CONSIDERACIONES DE LA CORTE  

         De  acuerdo  con  el  inciso  3°  del  artículo 205 del Código de  Procedimiento  Penal  que  rige este caso (Ley 600 de 2000), la Corte Suprema de  Justicia,  de  manera excepcional, podrá admitir la demanda de casación contra  sentencias  de segunda instancia en condiciones distintas a las señaladas en el  inciso   1°  del  mismo  texto,  a  solicitud  de  cualquiera  de  los  sujetos  procesales,   cuando   lo   considere   necesario   para  el  desarrollo  de  la  jurisprudencia  o  la  garantía  de  los derechos fundamentales, siempre que se  cumplan los demás requisitos exigidos por la ley.   

         

En  tal  evento,  el  recurso extraordinario  puede  ser  presentado  contra sentencias de segundo grado dictadas por órganos  judiciales  diferentes  a  un  tribunal  y/o que el delito por el que se procede  tenga  dispuesta  una  pena  privativa  de  la  libertad cuyo máximo es igual o  inferior  a  ocho  (8)  años, como salvedad a los presupuestos señalados en el  citado inciso 1° del artículo 205.   

         

Aunque en el presente caso la impugnación se  dirige  contra sentencia de segunda instancia proferida por un juzgado penal del  circuito,  lo que en principio haría viable el recurso por la vía excepcional,  es   necesario   auscultar  de  manera  individual  cada  una  de  las  demandas  presentadas,   en   orden   a   determinar  si  contienen  argumentos  serios  y  probabilísticos  que demuestren la necesidad de admitir su estudio de fondo, en  orden a obtener alguno de los fines arriba señalados.   

    

1. Sobre  la  demanda  a  nombre del procesado CÉLIMO HERNÁN MARTINEZ  DUEÑAS     

Aunque   el   defensor  acude  a  las  dos  posibilidades   que   activan   la   casación   por  la  vía  excepcional,  su  argumentación  no  evidencia  la necesidad de intervención de la Corte, habida  cuenta  que  lo  aducido no puede admitirse como razón para el desarrollo de la  jurisprudencia,   como   tampoco   se  advierte  la  vulneración  de  garantía  fundamental alguna al procesado MARTÍNEZ DUEÑAS.   
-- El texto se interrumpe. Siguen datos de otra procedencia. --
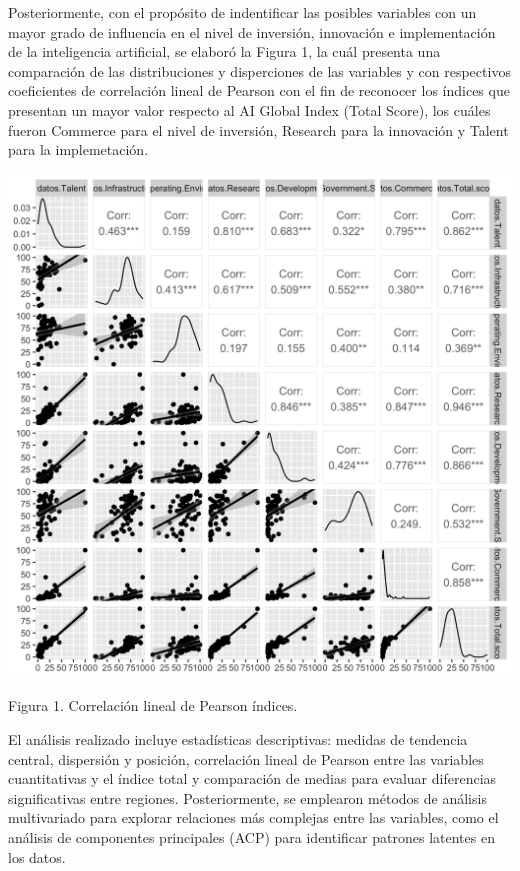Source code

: \documentclass[
]{article}
\begin{document}
\begin{multicols}{2}


Posteriormente, con el propósito de indentificar las posibles variables con un mayor grado de influencia en el nivel de inversión, innovación e implementación de la inteligencia artificial, se elaboró la Figura 1, la cuál presenta una comparación de las distribuciones y disperciones de las variables y con respectivos coeficientes de correlación lineal de Pearson con el fin de reconocer los índices que presentan un mayor valor respecto al AI Global Index (Total Score), los cuáles fueron Commerce para el nivel de inversión, Research para la innovación y Talent para la implemetación. 




\begin{center}
\includegraphics[width=\linewidth]{figura1.png}
\end{center}
Figura 1. Correlación lineal de Pearson índices.

El análisis realizado incluye estadísticas descriptivas: medidas de tendencia central, dispersión y posición, correlación lineal de Pearson entre las variables cuantitativas y el índice total y comparación de medias para evaluar diferencias significativas entre regiones. Posteriormente, se emplearon métodos de análisis multivariado para explorar relaciones más complejas entre las variables, como el análisis de componentes principales (ACP) para identificar patrones latentes en los datos.


\end{multicols}
\end{document}
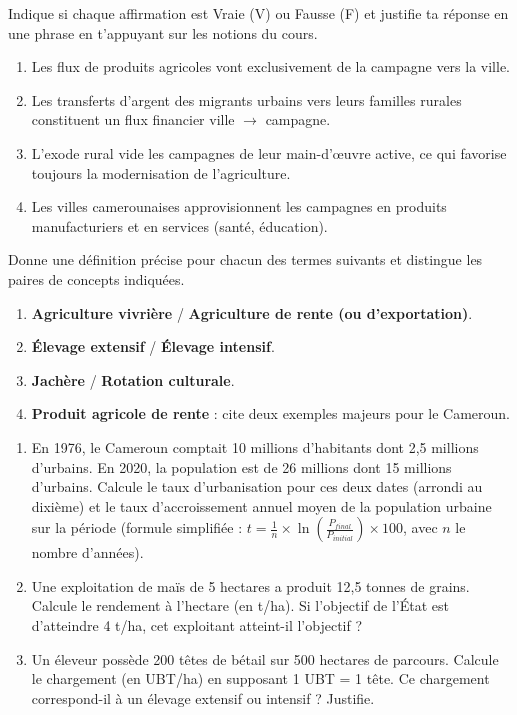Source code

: \documentclass[11pt]{article}
\begin{document}
\begin{exercice}
Indique si chaque affirmation est Vraie (V) ou Fausse (F) et justifie ta réponse en une phrase en t'appuyant sur les notions du cours.
\begin{enumerate}
\item Les flux de produits agricoles vont exclusivement de la campagne vers la ville.
\item Les transferts d'argent des migrants urbains vers leurs familles rurales constituent un flux financier ville $\to$ campagne.
\item L'exode rural vide les campagnes de leur main-d'œuvre active, ce qui favorise toujours la modernisation de l'agriculture.
\item Les villes camerounaises approvisionnent les campagnes en produits manufacturiers et en services (santé, éducation).
\end{enumerate}
\end{exercice}

\begin{exercice}
Donne une définition précise pour chacun des termes suivants et distingue les paires de concepts indiquées.
\begin{enumerate}
\item \textbf{Agriculture vivrière} / \textbf{Agriculture de rente (ou d'exportation)}.
\item \textbf{Élevage extensif} / \textbf{Élevage intensif}.
\item \textbf{Jachère} / \textbf{Rotation culturale}.
\item \textbf{Produit agricole de rente} : cite deux exemples majeurs pour le Cameroun.
\end{enumerate}
\end{exercice}

\begin{exercice}
\begin{enumerate}
\item En 1976, le Cameroun comptait 10 millions d'habitants dont 2,5 millions d'urbains. En 2020, la population est de 26 millions dont 15 millions d'urbains. Calcule le taux d'urbanisation pour ces deux dates (arrondi au dixième) et le taux d'accroissement annuel moyen de la population urbaine sur la période (formule simplifiée : $t = \frac{1}{n} \times \ln\left(\frac{P_{final}}{P_{initial}}\right) \times 100$, avec $n$ le nombre d'années).
\item Une exploitation de maïs de 5 hectares a produit 12,5 tonnes de grains. Calcule le rendement à l'hectare (en t/ha). Si l'objectif de l'État est d'atteindre 4 t/ha, cet exploitant atteint-il l'objectif ?
\item Un éleveur possède 200 têtes de bétail sur 500 hectares de parcours. Calcule le chargement (en UBT/ha) en supposant 1 UBT = 1 tête. Ce chargement correspond-il à un élevage extensif ou intensif ? Justifie.
\end{enumerate}
\end{exercice}
\end{document}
En  efecto,  sobre  el  primero  de  tales  presupuestos,  a  saber,  el  desarrollo de la jurisprudencia, ha dicho la Corte  que  es  carga  del  censor  presentar  un  planteamiento preciso y claro en dos  sentidos:  en el señalamiento de la utilidad inmediata de la decisión pedida y  de su proyección sobre la jurisprudencia.   

De  esa  manera,  si  lo  que requiere es la  unificación  de  criterios  jurisprudenciales,  basado  en  que  ha descubierto  dentro  del  acervo  de pronunciamientos de la Sala posiciones encontradas sobre  un   determinado   aspecto  de  derecho,  así  debe  demostrarlo,  mediante  la  confrontación  objetiva  y  conceptual  de  las  piezas  jurídicas  que le han  servido de objeto de conocimiento.   
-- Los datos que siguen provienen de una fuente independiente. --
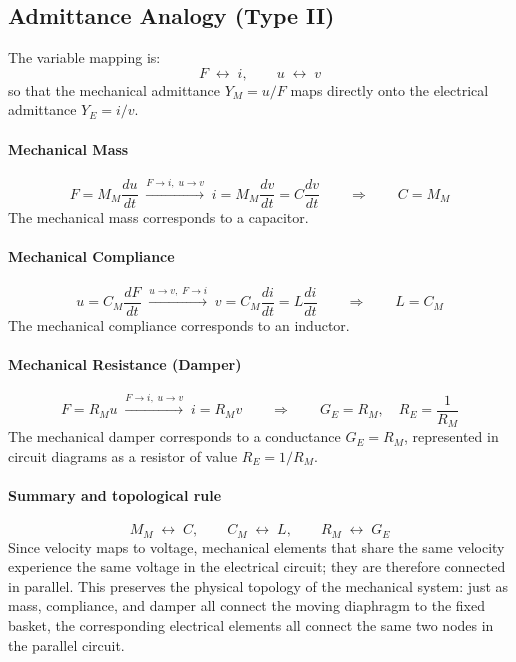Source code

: \subsection{Admittance Analogy (Type II)}

The variable mapping is:
\[
F \;\leftrightarrow\; i, \qquad u \;\leftrightarrow\; v
\]
so that the mechanical admittance \(Y_M = u/F\) maps directly onto the electrical 
admittance \(Y_E = i/v\).

\paragraph{Mechanical Mass}
\[
F = M_M \frac{du}{dt}
\;\xrightarrow{F\to i,\;u\to v}\;
i = M_M \frac{dv}{dt} = C \frac{dv}{dt}
\qquad\Longrightarrow\qquad
C = M_M
\]
The mechanical mass corresponds to a capacitor.

\paragraph{Mechanical Compliance}
\[
u = C_M \frac{dF}{dt}
\;\xrightarrow{u\to v,\;F\to i}\;
v = C_M \frac{di}{dt} = L \frac{di}{dt}
\qquad\Longrightarrow\qquad
L = C_M
\]
The mechanical compliance corresponds to an inductor.

\paragraph{Mechanical Resistance (Damper)}
\[
F = R_M u
\;\xrightarrow{F\to i,\;u\to v}\;
i = R_M v
\qquad\Longrightarrow\qquad
G_E = R_M, \quad R_E = \frac{1}{R_M}
\]
The mechanical damper corresponds to a conductance \(G_E = R_M\), represented 
in circuit diagrams as a resistor of value \(R_E = 1/R_M\).

\paragraph{Summary and topological rule}
\[
M_M \;\leftrightarrow\; C, \qquad C_M \;\leftrightarrow\; L, 
\qquad R_M \;\leftrightarrow\; G_E
\]
Since velocity maps to voltage, mechanical elements that share the same velocity 
experience the same voltage in the electrical circuit; they are therefore connected 
in parallel. This preserves the physical topology of the mechanical system: 
just as mass, compliance, and damper all connect the moving diaphragm to the fixed 
basket, the corresponding electrical elements all connect the same two nodes in the 
parallel circuit.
Y  si  su mira es provocar que la Sala asuma  posición  sobre  una  determinada  tesis  doctrinaria en torno de la cual no ha  tenido  oportunidad  de hacerlo, o acerca de la cual ha plasmado conceptos vagos  o  inacabados,  igualmente  debe  dejarlo  establecido,  luego  de  efectuar  un  seguimiento  minucioso  de  la  jurisprudencia  con  el  objeto  de destacar las  carencias señaladas.   

Por último, si lo que anhela es que la Corte  actualice  su postura frente a un determinado problema jurídico, bien porque la  doctrina  ha  refinado  sus  elaboraciones al respecto, o bien porque el devenir  social  y  humano  así  lo  reclaman,  su  discernimiento  en  orden a crear la  necesidad  de  esa  innovación  ha de ser de más amplio espectro y  mayor  hondura1.   
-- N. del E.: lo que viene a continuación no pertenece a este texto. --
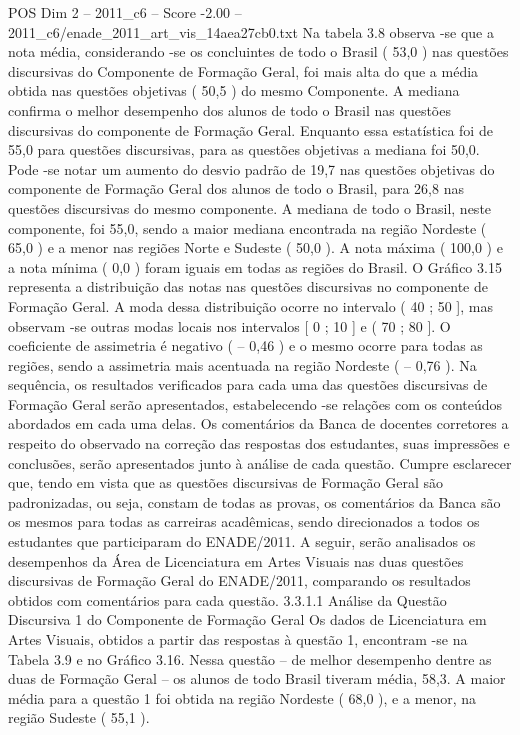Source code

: \begin{textsample}{POS Dim 2 – 2011\_c6 – Score -2.00 – 2011\_c6/enade\_2011\_art\_vis\_14aea27cb0.txt}
Na tabela 3.8 observa -se que a nota média, considerando -se os concluintes de todo o Brasil ( 53,0 ) nas questões discursivas do Componente de Formação Geral, foi mais alta do que a média obtida nas questões objetivas ( 50,5 ) do mesmo Componente.
A mediana confirma o melhor desempenho dos alunos de todo o Brasil nas questões discursivas do componente de Formação Geral.
Enquanto essa estatística foi de 55,0 para questões discursivas, para as questões objetivas a mediana foi 50,0.
Pode -se notar um aumento do desvio padrão de 19,7 nas questões objetivas do componente de Formação Geral dos alunos de todo o Brasil, para 26,8 nas questões discursivas do mesmo componente.
A mediana de todo o Brasil, neste componente, foi 55,0, sendo a maior mediana encontrada na região Nordeste ( 65,0 ) e a menor nas regiões Norte e Sudeste ( 50,0 ).
A nota máxima ( 100,0 ) e a nota mínima ( 0,0 ) foram iguais em todas as regiões do Brasil.
O Gráfico 3.15 representa a distribuição das notas nas questões discursivas no componente de Formação Geral.
A moda dessa distribuição ocorre no intervalo ( 40 ; 50 ], mas observam -se outras modas locais nos intervalos [ 0 ; 10 ] e ( 70 ; 80 ].
O coeficiente de assimetria é negativo ( – 0,46 ) e o mesmo ocorre para todas as regiões, sendo a assimetria mais acentuada na região Nordeste ( – 0,76 ).
Na sequência, os resultados verificados para cada uma das questões discursivas de Formação Geral serão apresentados, estabelecendo -se relações com os conteúdos abordados em cada uma delas.
Os comentários da Banca de docentes corretores a respeito do observado na correção das respostas dos estudantes, suas impressões e conclusões, serão apresentados junto à análise de cada questão.
Cumpre esclarecer que, tendo em vista que as questões discursivas de Formação Geral são padronizadas, ou seja, constam de todas as provas, os comentários da Banca são os mesmos para todas as carreiras acadêmicas, sendo direcionados a todos os estudantes que participaram do ENADE/2011.
A seguir, serão analisados os desempenhos da Área de Licenciatura em Artes Visuais nas duas questões discursivas de Formação Geral do ENADE/2011, comparando os resultados obtidos com comentários para cada questão. 3.3.1.1 Análise da Questão Discursiva 1 do Componente de Formação Geral Os dados de Licenciatura em Artes Visuais, obtidos a partir das respostas à questão 1, encontram -se na Tabela 3.9 e no Gráfico 3.16.
Nessa questão – de melhor desempenho dentre as duas de Formação Geral – os alunos de todo Brasil tiveram média, 58,3.
A maior média para a questão 1 foi obtida na região Nordeste ( 68,0 ), e a menor, na região Sudeste ( 55,1 ).

\end{textsample}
Ninguno  de  los  postulados anteriores los  desarrolla  el  demandante, quien simplemente presenta un alegato de oposición,  con  el  cual  pretende  anteponer  su criterio, al del juzgador, respecto de la  causa  que generó el accidente de tránsito a consecuencia del cual se causaron  lesiones  al señor Jorge Fernández, pretendiendo que  la  Corte  se  pronuncie  sobre  la actividad de conducción de automotores y el  comportamiento  que deben asumir los demás usuarios de las vías, especialmente  los ciclistas.   

Tal    justificación,    sin  duda,  deja  en  evidencia  que  lo  pretendido  por  el  censor  es  que  la  Corte  se  pronuncie sobre un supuesto  fáctico   particular   y   concreto,   que  no  puede  admitirse,  pues  si  de  casuística  se  trata, es obvio que la Corte no se ha  pronunciado  sobre  múltiples  circunstancias  que  pueden  presentarse  en  la  comisión de los delitos culposos.   

Las aseveraciones que formula el recurrente,  apoyado  en  hipótesis  particulares,  según  las cuales muchos accidentes son  causados  por  la imprudencia de peatones y ciclistas, evento que dice se dio en  este  caso,  donde el lesionado transitaba por una autopista, sobre un carril no  permitido,  generando  para  su  representado  un caso fortuito, no pasan de ser  meras  especulaciones  suyas,  producto  de  su particular análisis probatorio,  buscando   hallar  en  la  casuística  una  razón  que  obligue  de  la  Corte  desarrollar  una  jurisprudencia  que  sólo  podría  servir  para  resolver el  presente  caso,  pero  que  nada  aportaría  a  la  comunidad jurídica en  general, dadas las particularidades del hecho.   

Tampoco advierte  el  impugnante  cuál  podría  ser  la  proyección  de  la decisión solicitada  sobre   la   jurisprudencia   y   menos  denuncia  la  coexistencia  de textos jurisprudenciales enfrentados sobre temas relacionados con  ese      supuesto      fáctico,     limitándose  a  reclamar  un  pronunciamiento sobre “la   libertad   probatoria   para  determinar  la  exculpación  de  responsabilidad”   en   los   delitos   culposos,  sin   otros  argumentos  que  el  de  su  particular  perspectiva   probatoria   sobre  los  hechos  aquí  juzgados.   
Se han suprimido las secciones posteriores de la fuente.